▸ **Work item**: Reproduce the data below word for word, setting aside any picture it holds.

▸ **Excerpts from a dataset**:
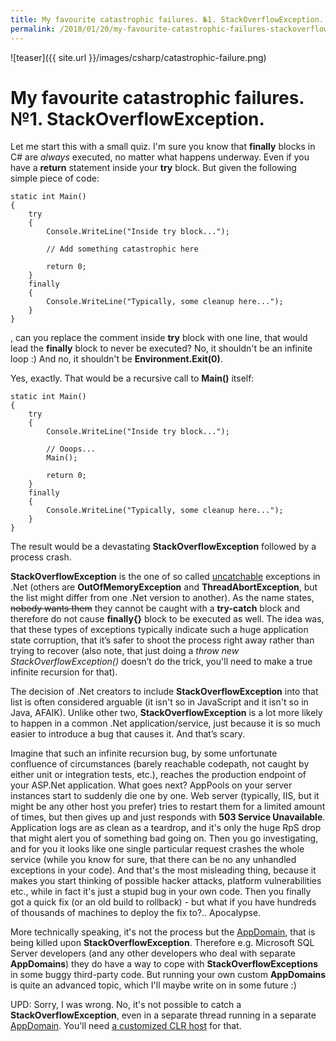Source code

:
 ```yaml
---
title: My favourite catastrophic failures. №1. StackOverflowException.
permalink: /2018/01/20/my-favourite-catastrophic-failures-stackoverflowexception
---
```

![teaser]({{ site.url }}/images/csharp/catastrophic-failure.png)
# My favourite catastrophic failures. №1. StackOverflowException.

Let me start this with a small quiz. I'm sure you know that **finally** blocks in C# are *always* executed, no matter what happens underway. Even if you have a **return** statement inside your **try** block. But given the following simple piece of code:

```
static int Main()
{
    try
    {
        Console.WriteLine("Inside try block...");

        // Add something catastrophic here

        return 0;
    }
    finally
    {
        Console.WriteLine("Typically, some cleanup here...");
    }
}
```

, can you replace the comment inside **try** block with one line, that would lead the **finally** block to never be executed?
No, it shouldn't be an infinite loop :) And no, it shouldn't be **Environment.Exit(0)**.

Yes, exactly. That would be a recursive call to **Main()** itself:

```
static int Main()
{
    try
    {
        Console.WriteLine("Inside try block...");

        // Ooops...
        Main();

        return 0;
    }
    finally
    {
        Console.WriteLine("Typically, some cleanup here...");
    }
}
```

The result would be a devastating **StackOverflowException** followed by a process crash.

**StackOverflowException** is the one of so called [uncatchable](https://en.wikipedia.org/wiki/Russian_jokes#Cowboys) exceptions in .Net (others are **OutOfMemoryException** and **ThreadAbortException**, but the list might differ from one .Net version to another). As the name states, ~~nobody wants them~~ they cannot be caught with a **try-catch** block and therefore do not cause **finally{}** block to be executed as well. The idea was, that these types of exceptions typically indicate such a huge application state corruption, that it’s safer to shoot the process right away rather than trying to recover (also note, that just doing a *throw new StackOverflowException()* doesn’t do the trick, you'll need to make a true infinite recursion for that).

The decision of .Net creators to include **StackOverflowException** into that list is often considered arguable (it isn't so in JavaScript and it isn't so in Java, AFAIK). Unlike other two, **StackOverflowException** is a lot more likely to happen in a common .Net application/service, just because it is so much easier to introduce a bug that causes it. And that’s scary.

Imagine that such an infinite recursion bug, by some unfortunate confluence of circumstances (barely reachable codepath, not caught by either unit or integration tests, etc.), reaches the production endpoint of your ASP.Net application. What goes next? AppPools on your server instances start to suddenly die one by one. Web server (typically, IIS, but it might be any other host you prefer) tries to restart them for a limited amount of times, but then gives up and just responds with **503 Service Unavailable**. Application logs are as clean as a teardrop, and it's only the huge RpS drop that might alert you of something bad going on. Then you go investigating, and for you it looks like one single particular request crashes the whole service (while you know for sure, that there can be no any unhandled exceptions in your code). And that's the most misleading thing, because it makes you start thinking of possible hacker attacks, platform vulnerabilities etc., while in fact it's just a stupid bug in your own code. Then you finally got a quick fix (or an old build to rollback) - but what if you have hundreds of thousands of machines to deploy the fix to?.. Apocalypse.

More technically speaking, it's not the process but the [AppDomain](https://msdn.microsoft.com/en-us/library/windows/desktop/system.appdomain(v=vs.85).aspx), that is being killed upon **StackOverflowException**. Therefore e.g. Microsoft SQL Server developers (and any other developers who deal with separate **AppDomains**) they do have a way to cope with **StackOverflowExceptions** in some buggy third-party code. But running your own custom **AppDomains** is quite an advanced topic, which I'll maybe write on in some future :)

UPD: Sorry, I was wrong. No, it's not possible to catch a **StackOverflowException**, even in a separate thread running in a separate [AppDomain](https://msdn.microsoft.com/en-us/library/windows/desktop/system.appdomain(v=vs.85).aspx). You'll need [a customized CLR host](https://docs.microsoft.com/en-us/dotnet/framework/unmanaged-api/hosting/iclrpolicymanager-interface) for that.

▸ **Written solution**:
Source code

:
 ```yaml
---
title: My favourite catastrophic failures. №1. StackOverflowException.
permalink: /2018/01/20/my-favourite-catastrophic-failures-stackoverflowexception
---
```

![teaser]({{ site.url }}/images/csharp/catastrophic-failure.png)
# My favourite catastrophic failures. №1. StackOverflowException.

Let me start this with a small quiz. I'm sure you know that **finally** blocks in C# are *always* executed, no matter what happens underway. Even if you have a **return** statement inside your **try** block. But given the following simple piece of code:

```
static int Main()
{
    try
    {
        Console.WriteLine("Inside try block...");

        // Add something catastrophic here

        return 0;
    }
    finally
    {
        Console.WriteLine("Typically, some cleanup here...");
    }
}
```

, can you replace the comment inside **try** block with one line, that would lead the **finally** block to never be executed?
No, it shouldn't be an infinite loop :) And no, it shouldn't be **Environment.Exit(0)**.

Yes, exactly. That would be a recursive call to **Main()** itself:

```
static int Main()
{
    try
    {
        Console.WriteLine("Inside try block...");

        // Ooops...
        Main();

        return 0;
    }
    finally
    {
        Console.WriteLine("Typically, some cleanup here...");
    }
}
```

The result would be a devastating **StackOverflowException** followed by a process crash.

**StackOverflowException** is the one of so called [uncatchable](https://en.wikipedia.org/wiki/Russian_jokes#Cowboys) exceptions in .Net (others are **OutOfMemoryException** and **ThreadAbortException**, but the list might differ from one .Net version to another). As the name states, ~~nobody wants them~~ they cannot be caught with a **try-catch** block and therefore do not cause **finally{}** block to be executed as well. The idea was, that these types of exceptions typically indicate such a huge application state corruption, that it’s safer to shoot the process right away rather than trying to recover (also note, that just doing a *throw new StackOverflowException()* doesn’t do the trick, you'll need to make a true infinite recursion for that).

The decision of .Net creators to include **StackOverflowException** into that list is often considered arguable (it isn't so in JavaScript and it isn't so in Java, AFAIK). Unlike other two, **StackOverflowException** is a lot more likely to happen in a common .Net application/service, just because it is so much easier to introduce a bug that causes it. And that’s scary.

Imagine that such an infinite recursion bug, by some unfortunate confluence of circumstances (barely reachable codepath, not caught by either unit or integration tests, etc.), reaches the production endpoint of your ASP.Net application. What goes next? AppPools on your server instances start to suddenly die one by one. Web server (typically, IIS, but it might be any other host you prefer) tries to restart them for a limited amount of times, but then gives up and just responds with **503 Service Unavailable**. Application logs are as clean as a teardrop, and it's only the huge RpS drop that might alert you of something bad going on. Then you go investigating, and for you it looks like one single particular request crashes the whole service (while you know for sure, that there can be no any unhandled exceptions in your code). And that's the most misleading thing, because it makes you start thinking of possible hacker attacks, platform vulnerabilities etc., while in fact it's just a stupid bug in your own code. Then you finally got a quick fix (or an old build to rollback) - but what if you have hundreds of thousands of machines to deploy the fix to?.. Apocalypse.

More technically speaking, it's not the process but the [AppDomain](https://msdn.microsoft.com/en-us/library/windows/desktop/system.appdomain(v=vs.85).aspx), that is being killed upon **StackOverflowException**. Therefore e.g. Microsoft SQL Server developers (and any other developers who deal with separate **AppDomains**) they do have a way to cope with **StackOverflowExceptions** in some buggy third-party code. But running your own custom **AppDomains** is quite an advanced topic, which I'll maybe write on in some future :)

UPD: Sorry, I was wrong. No, it's not possible to catch a **StackOverflowException**, even in a separate thread running in a separate [AppDomain](https://msdn.microsoft.com/en-us/library/windows/desktop/system.appdomain(v=vs.85).aspx). You'll need [a customized CLR host](https://docs.microsoft.com/en-us/dotnet/framework/unmanaged-api/hosting/iclrpolicymanager-interface) for that.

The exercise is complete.